In the world of DevOps and automation, efficiency and reliability are crucial. Today, we explore a Docker-based automation script that highlights these qualities. Our focus is a python script that utilizes SeleniumBase to navigate through multi-page JavaScript forms to identify available appointments.
This script not only operates seamlessly in the background, checking for appointments, but also notifies users via email, attaching screenshots upon successful detection. This process builds on our previous discussions on deploying applications using Docker, illustrating the breadth and versatility of containerization in modern development workflows.
Find the complete setup on instructions in the GitHub repository.
Selenium: The Backbone of Web Automation
Selenium is more than just a tool; it’s a comprehensive framework that enables developers to automate web browser interactions. Imagine you’re testing a web application that sells concert tickets. Selenium allows you to write a script that mimics a user purchasing a ticket, from selecting a seat to filling out payment information. This ensures that your application behaves as expected across different web browsers and operating systems.
The Role of Selenium in DevOps and CI/CD
In a continuous deployment pipeline, automated testing is crucial. Selenium automates the testing of web applications, fitting perfectly into the CI/CD pipeline. For example, each time a developer commits changes to the codebase, Selenium tests can automatically run to verify that the web application still meets all functional requirements. This immediate feedback is vital for maintaining software quality in a fast-paced development environment.

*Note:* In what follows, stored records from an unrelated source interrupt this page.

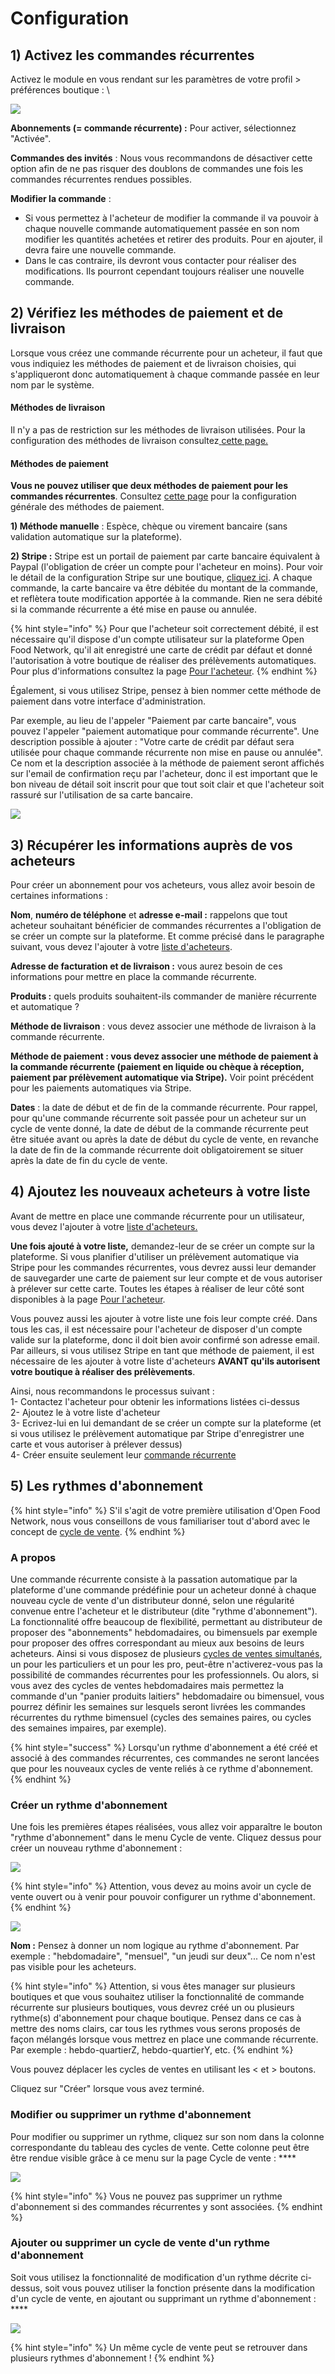 # Configuration



## 1) Activez les commandes récurrentes <a href="#1-enable-subscriptions" id="1-enable-subscriptions"></a>

Activez le module en vous rendant sur les paramètres de votre profil > préférences boutique : \


![](<../../.gitbook/assets/image (52) (1).png>)

**Abonnements (= commande récurrente) :** Pour activer, sélectionnez "Activée".

**Commandes des invités** : Nous vous recommandons de désactiver cette option afin de ne pas risquer des doublons de commandes une fois les commandes récurrentes rendues possibles.

**Modifier la commande** :&#x20;

* Si vous permettez à l'acheteur de modifier la commande il va pouvoir à chaque nouvelle commande automatiquement passée en son nom modifier les quantités achetées et retirer des produits. Pour en ajouter, il devra faire une nouvelle commande.
* Dans le cas contraire, ils devront vous contacter pour réaliser des modifications. Ils pourront cependant toujours réaliser une nouvelle commande.

## 2) Vérifiez les méthodes de paiement et de livraison <a href="#2-make-sure-you-have-shipping-and-payment-methods-setup" id="2-make-sure-you-have-shipping-and-payment-methods-setup"></a>

Lorsque vous créez une commande récurrente pour un acheteur, il faut que vous indiquiez les méthodes de paiement et de livraison choisies, qui s'appliqueront donc automatiquement à chaque commande passée en leur nom par le système.

#### **Méthodes de livraison** <a href="#shipping-methods" id="shipping-methods"></a>

Il n'y a pas de restriction sur les méthodes de livraison utilisées. Pour la configuration des méthodes de livraison consultez[ ](broken-reference)[cette page.](https://guide.openfoodnetwork.org/v/fr/basic-features/shopfront/shipping-methods#definir-une-methode-de-livraison)&#x20;

#### **Méthodes de paiement** <a href="#payment-methods" id="payment-methods"></a>

**Vous ne pouvez utiliser que deux méthodes de paiement pour les commandes récurrentes**. Consultez [cette page](https://guide.openfoodnetwork.org/v/fr/basic-features/shopfront/payment-methods) pour la configuration générale des méthodes de paiement.

**1) Méthode manuelle** : Espèce, chèque ou virement bancaire (sans validation automatique sur la plateforme).

**2) Stripe :** Stripe est un portail de paiement par carte bancaire équivalent à Paypal (l'obligation de créer un compte pour l'acheteur en moins). Pour voir le détail de la configuration Stripe sur une boutique, [cliquez ici](https://guide.openfoodnetwork.org/v/fr/basic-features/shopfront/payment-methods#stripe). A chaque commande, la carte bancaire va être débitée du montant de la commande, et reflètera toute modification apportée à la commande. Rien ne sera débité si la commande récurrente a été mise en pause ou annulée.

{% hint style="info" %}
Pour que l'acheteur soit correctement débité, il est nécessaire qu'il dispose d'un compte utilisateur sur la plateforme Open Food Network, qu'il ait enregistré une carte de crédit par défaut et donné l'autorisation à votre boutique de réaliser des prélèvements automatiques. Pour plus d'informations consultez la page [Pour l'acheteur](https://guide.openfoodnetwork.org/v/fr/basic-features/subscriptions/subscriptions-the-customers-perspective).
{% endhint %}

Également, si vous utilisez Stripe, pensez à bien nommer cette méthode de paiement dans votre interface d'administration.

Par exemple, au lieu de l'appeler "Paiement par carte bancaire", vous pouvez l'appeler "paiement automatique pour commande récurrente". Une description possible à ajouter : "Votre carte de crédit par défaut sera utilisée pour chaque commande récurrente non mise en pause ou annulée". Ce nom et la description associée à la méthode de paiement seront affichés sur l'email de confirmation reçu par l'acheteur, donc il est important que le bon niveau de détail soit inscrit pour que tout soit clair et que l'acheteur soit rassuré sur l'utilisation de sa carte bancaire.&#x20;

![](<../../.gitbook/assets/image (89) (1).png>)

## 3) Récupérer les informations auprès de vos acheteurs <a href="#3-gather-information-from-your-customers" id="3-gather-information-from-your-customers"></a>

Pour créer un abonnement pour vos acheteurs, vous allez avoir besoin de certaines informations :

**Nom**, **numéro de téléphone** et **adresse e-mail :** rappelons que tout acheteur souhaitant bénéficier de commandes récurrentes a l'obligation de se créer un compte sur la plateforme. Et comme précisé dans le paragraphe suivant, vous devez l'ajouter à votre [liste d'acheteurs](https://guide.openfoodnetwork.org/v/fr/basic-features/subscriptions/subscriptions-configuration#4-add-your-subscribers-to-your-customer-list).

**Adresse de facturation et de livraison :** vous aurez besoin de ces informations pour mettre en place la commande récurrente.

**Produits :** quels produits souhaitent-ils commander de manière récurrente et automatique ?

**Méthode de livraison** : vous devez associer une méthode de livraison à la commande récurrente.

**Méthode de paiement : vous devez associer une méthode de paiement à la commande récurrente (paiement en liquide ou chèque à réception, paiement par prélèvement automatique via Stripe).** Voir point précédent pour les paiements automatiques via Stripe.

**Dates** : la date de début et de fin de la commande récurrente. Pour rappel, pour qu'une commande récurrente soit passée pour un acheteur sur un cycle de vente donné, la date de début de la commande récurrente peut être située avant ou après la date de début du cycle de vente, en revanche la date de fin de la commande récurrente doit obligatoirement se situer après la date de fin du cycle de vente.

## 4) Ajoutez les nouveaux acheteurs à votre liste <a href="#4-add-your-subscribers-to-your-customer-list" id="4-add-your-subscribers-to-your-customer-list"></a>

Avant de mettre en place une commande récurrente pour un utilisateur, vous devez l'ajouter à votre [liste d'acheteurs. ](https://guide.openfoodnetwork.org/v/fr/basic-features/subscriptions/subscriptions-configuration#4-add-your-subscribers-to-your-customer-list)

**Une fois ajouté à votre liste,** demandez-leur de se créer un compte sur la plateforme. Si vous planifier d'utiliser un prélèvement automatique via Stripe pour les commandes récurrentes, vous devrez aussi leur demander de sauvegarder une carte de paiement sur leur compte et de vous autoriser à prélever sur cette carte. Toutes les étapes à réaliser de leur côté sont disponibles à la page [Pour l'acheteur](https://guide.openfoodnetwork.org/v/fr/basic-features/subscriptions/subscriptions-configuration#4-add-your-subscribers-to-your-customer-list). &#x20;

Vous pouvez aussi les ajouter à votre liste une fois leur compte créé. Dans tous les cas, il est nécessaire pour l'acheteur de disposer d'un compte valide sur la plateforme, donc il doit bien avoir confirmé son adresse email. Par ailleurs, si vous utilisez Stripe en tant que méthode de paiement, il est nécessaire de les ajouter à votre liste d'acheteurs **AVANT qu'ils autorisent votre boutique à réaliser des prélèvements**.

Ainsi, nous recommandons le processus suivant :\
1- Contactez l'acheteur pour obtenir les informations listées ci-dessus\
2- Ajoutez le à votre liste d'acheteur\
3- Ecrivez-lui en lui demandant de se créer un compte sur la plateforme (et si vous utilisez le prélèvement automatique par Stripe d'enregistrer une carte et vous autoriser à prélever dessus)\
4- Créer ensuite seulement leur [commande récurrente ](https://guide.openfoodnetwork.org/v/fr/basic-features/subscriptions/subscriptions-creating-and-managing-orders#6-create-subscriptions)

## 5) Les rythmes d'abonnement <a href="#5-schedules" id="5-schedules"></a>

{% hint style="info" %}
S'il s'agit de votre première utilisation d'Open Food Network, nous vous conseillons de vous familiariser tout d'abord avec le concept de [cycle de vente](https://guide.openfoodnetwork.org/v/fr/basic-features/shopfront/order-cycle).
{% endhint %}

### A propos <a href="#about-schedules" id="about-schedules"></a>

Une commande récurrente consiste à la passation automatique par la plateforme d'une commande prédéfinie pour un acheteur donné à chaque nouveau cycle de vente d'un distributeur donné, selon une régularité convenue entre l'acheteur et le distributeur (dite "rythme d'abonnement"). La fonctionnalité offre beaucoup de flexibilité, permettant au distributeur de proposer des "abonnements" hebdomadaires, ou bimensuels par exemple pour proposer des offres correspondant au mieux aux besoins de leurs acheteurs. Ainsi si vous disposez de plusieurs [cycles de ventes simultanés](broken-reference), un pour les particuliers et un pour les pro, peut-être n'activerez-vous pas la possibilité de commandes récurrentes pour les professionnels. Ou alors, si vous avez des cycles de ventes hebdomadaires mais permettez la commande d'un "panier produits laitiers" hebdomadaire ou bimensuel, vous pourrez définir les semaines sur lesquels seront livrées les commandes récurrentes du rythme bimensuel (cycles des semaines paires, ou cycles des semaines impaires, par exemple).

{% hint style="success" %}
Lorsqu'un rythme d'abonnement a été créé et associé à des commandes récurrentes, ces commandes ne seront lancées que pour les nouveaux cycles de vente reliés à ce rythme d'abonnement.
{% endhint %}

### Créer un rythme d'abonnement <a href="#create-a-schedule" id="create-a-schedule"></a>

Une fois les premières étapes réalisées, vous allez voir apparaître le bouton "rythme d'abonnement" dans le menu Cycle de vente. Cliquez dessus pour créer un nouveau rythme d'abonnement :&#x20;

![](<../../.gitbook/assets/image (77).png>)

{% hint style="info" %}
Attention, vous devez au moins avoir un cycle de vente ouvert ou à venir pour pouvoir configurer un rythme d'abonnement.
{% endhint %}

![](<../../.gitbook/assets/image (83) (1).png>)

**Nom :** Pensez à donner un nom logique au rythme d'abonnement. Par exemple : "hebdomadaire", "mensuel", "un jeudi sur deux"... Ce nom n'est pas visible pour les acheteurs.

{% hint style="info" %}
Attention, si vous êtes manager sur plusieurs boutiques et que vous souhaitez utiliser la fonctionnalité de commande récurrente sur plusieurs boutiques, vous devrez créé un ou plusieurs rythme(s) d'abonnement pour chaque boutique. Pensez dans ce cas à mettre des noms clairs, car tous les rythmes vous serons proposés de façon mélangés lorsque vous mettrez en place une commande récurrente. Par exemple : hebdo-quartierZ, hebdo-quartierY, etc.
{% endhint %}

Vous pouvez déplacer les cycles de ventes en utilisant les < et > boutons.

Cliquez sur "Créer" lorsque vous avez terminé.

### Modifier ou supprimer un rythme d'abonnement <a href="#edit-or-delete-a-schedule" id="edit-or-delete-a-schedule"></a>

Pour modifier ou supprimer un rythme, cliquez sur son nom dans la colonne correspondante du tableau des cycles de vente. Cette colonne peut être être rendue visible grâce à ce menu sur la page Cycle de vente : ****&#x20;

![](<../../.gitbook/assets/image (51) (1).png>)

{% hint style="info" %}
Vous ne pouvez pas supprimer un rythme d'abonnement si des commandes récurrentes y sont associées.
{% endhint %}

### Ajouter ou supprimer un cycle de vente d'un rythme d'abonnement <a href="#adding-or-removing-order-cycles-from-schedules" id="adding-or-removing-order-cycles-from-schedules"></a>

Soit vous utilisez la fonctionnalité de modification d'un rythme décrite ci-dessus, soit vous pouvez utiliser la fonction présente dans la modification d'un cycle de vente, en ajoutant ou supprimant un rythme d'abonnement : ****&#x20;

![](<../../.gitbook/assets/image (53) (1).png>)

{% hint style="info" %}
Un même cycle de vente peut se retrouver dans plusieurs rythmes d'abonnement !
{% endhint %}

Selenium vs. SeleniumBase: Enhancing Automation
While Selenium sets the stage for web automation, SeleniumBase takes it a step further by simplifying test case creation. With Selenium, you might write extensive code to navigate through a form and verify its contents. SeleniumBase encapsulates common patterns, such as waiting for elements to become visible or clicking elements, into simpler, more robust commands. This not only makes the test code cleaner but also more resilient to changes in the web application.
Using SeleniumBase, a script to check for available appointments might navigate through a series of dropdowns to select a location and service type with just a few lines of code, handling waits and clicks more efficiently than raw Selenium code.
With plain Selenium, selecting a dropdown would require this code,
# Tramite select
wait.until(EC.visibility_of_element_located((By.ID, 'tramiteGrupo[0]'))) # Wait for second AJAX page to Load
dropdown2 = wait.until(EC.element_to_be_clickable((By.ID, 'tramiteGrupo[0]')))
dropdown2.click() # Ensure the dropdown is opened, might be necessary to trigger JavaScript
select_element2 = Select(dropdown2)
select_element2.select_by_visible_text('Toma de huella (expedicion de tarjeta). renovacion de tarjeta larga duracion y duplicado')
option = wait.until(EC.visibility_of_element_located((By.XPATH, "//select[@id='tramiteGrupo[0]']/option[contains(text(Toma de huella (expedicion de tarjeta)))]")))
driver.execute_script("arguments[0].click();",option)
Using SeleniumBase methods, the code above is simply,
sb.select_option_by_text("#tramiteGrupo\\[0\\]", config['tramiteOptionText'])
Selenium IDE
Using tools such as Selenium IDE we can manually navigate the form completion process and record the CSS selectors, streamlining the conversion to SeleniumBase’s API later on.
Navigating with SeleniumBase
SeleniumBase offers the uc mode, which employs undetected-chromedriver to evade detection mechanisms that websites use to block automated browsers. This is particularly useful for appointment checking on sites with anti-bot measures.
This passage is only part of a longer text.